• _EXERCISE DESCRIPTION_
Write out exactly the line containing "4) 향상된 for문을 사용하여 배열에서 rank의 값들을 출력하였다." along with each line that follows it in the records below, and no others.

** Opening DATA IN THIS EXERCISE block **

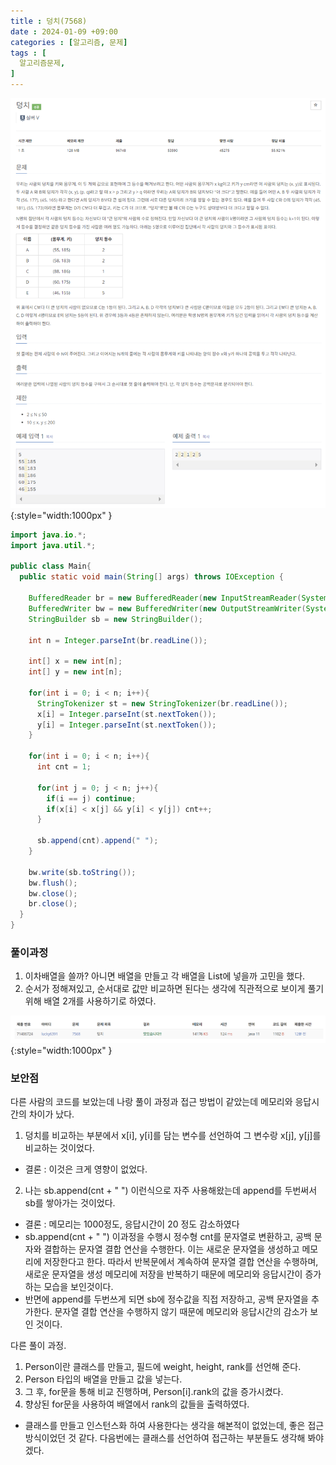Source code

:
 ```yaml
---
title : 덩치(7568)
date : 2024-01-09 +09:00
categories : [알고리즘, 문제]
tags : [
  알고리즘문제,
]
---
```

<!-- ![](/assets/img/Spring/aaaa.png){:style="border:1px solid #eaeaea; border-radius: 7px; padding: 0px;" } -->
<!-- ![](/assets/img/alg/4-1.png){:style="width:1000px" } -->

![](/assets/img/alg/5-16.png){:style="width:1000px" }

```java
import java.io.*;
import java.util.*;

public class Main{
  public static void main(String[] args) throws IOException {
      
    BufferedReader br = new BufferedReader(new InputStreamReader(System.in));
    BufferedWriter bw = new BufferedWriter(new OutputStreamWriter(System.out));
    StringBuilder sb = new StringBuilder();
    
    int n = Integer.parseInt(br.readLine());
    
    int[] x = new int[n];
    int[] y = new int[n];
    
    for(int i = 0; i < n; i++){
      StringTokenizer st = new StringTokenizer(br.readLine());
      x[i] = Integer.parseInt(st.nextToken());
      y[i] = Integer.parseInt(st.nextToken());
    }
    
    for(int i = 0; i < n; i++){
      int cnt = 1;
      
      for(int j = 0; j < n; j++){
        if(i == j) continue;
        if(x[i] < x[j] && y[i] < y[j]) cnt++;
      }
      
      sb.append(cnt).append(" ");
    }
    
    bw.write(sb.toString());
    bw.flush();
    bw.close();
    br.close();
  }
}
```

### 풀이과정

1) 이차배열을 쓸까? 아니면 배열을 만들고 각 배열을 List에 넣을까 고민을 했다.   
2) 순서가 정해져있고, 순서대로 값만 비교하면 된다는 생각에 직관적으로 보이게 풀기 위해 배열 2개를 사용하기로 하였다.   

![](/assets/img/alg/5-17.png){:style="width:1000px" }

### 보안점
다른 사람의 코드를 보았는데 나랑 풀이 과정과 접근 방법이 같았는데 메모리와 응답시간의 차이가 났다.      
1) 덩치를 비교하는 부분에서 x[i], y[i]를 담는 변수를 선언하여 그 변수랑 x[j], y[j]를 비교하는 것이었다.   
  - 결론 : 이것은 크게 영향이 없었다.     

2) 나는 sb.append(cnt + " ") 이런식으로 자주 사용해왔는데 append를 두번써서 sb를 쌓아가는 것이었다.   
  - 결론 : 메모리는 1000정도, 응답시간이 20 정도 감소하였다
  - sb.append(cnt + " ") 이과정을 수행시 정수형 cnt를 문자열로 변환하고, 공백 문자와 결합하는 문자열 결합 연산을 수행한다. 이는 새로운 문자열을 생성하고 메모리에 저장한다고 한다. 따라서 반복문에서 계속하여 문자열 결합 연산을 수행하며, 새로운 문자열을 생성 메모리에 저장을 반복하기 때문에 메모리와 응답시간이 증가하는 모습을 보인것이다. 
  - 반면에 append를 두번쓰게 되면 sb에 정수값을 직접 저장하고, 공백 문자열을 추가한다. 문자열 결합 연산을 수행하지 않기 때문에 메모리와 응답시간의 감소가 보인 것이다.

다른 풀이 과정.   
1) Person이란 클래스를 만들고, 필드에 weight, height, rank를 선언해 준다.   
2) Person 타입의 배열을 만들고 값을 넣는다.   
3) 그 후, for문을 통해 비교 진행하며, Person[i].rank의 값을 증가시켰다.   
4) 향상된 for문을 사용하여 배열에서 rank의 값들을 출력하였다.   

- 클래스를 만들고 인스턴스화 하여 사용한다는 생각을 해본적이 없었는데, 좋은 접근 방식이었던 것 같다. 다음번에는 클래스를 선언하여 접근하는 부분들도 생각해 봐야겠다.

** Closing DATA IN THIS EXERCISE block **

• _REPLY TO THE EXERCISE_
4) 향상된 for문을 사용하여 배열에서 rank의 값들을 출력하였다.   

- 클래스를 만들고 인스턴스화 하여 사용한다는 생각을 해본적이 없었는데, 좋은 접근 방식이었던 것 같다. 다음번에는 클래스를 선언하여 접근하는 부분들도 생각해 봐야겠다.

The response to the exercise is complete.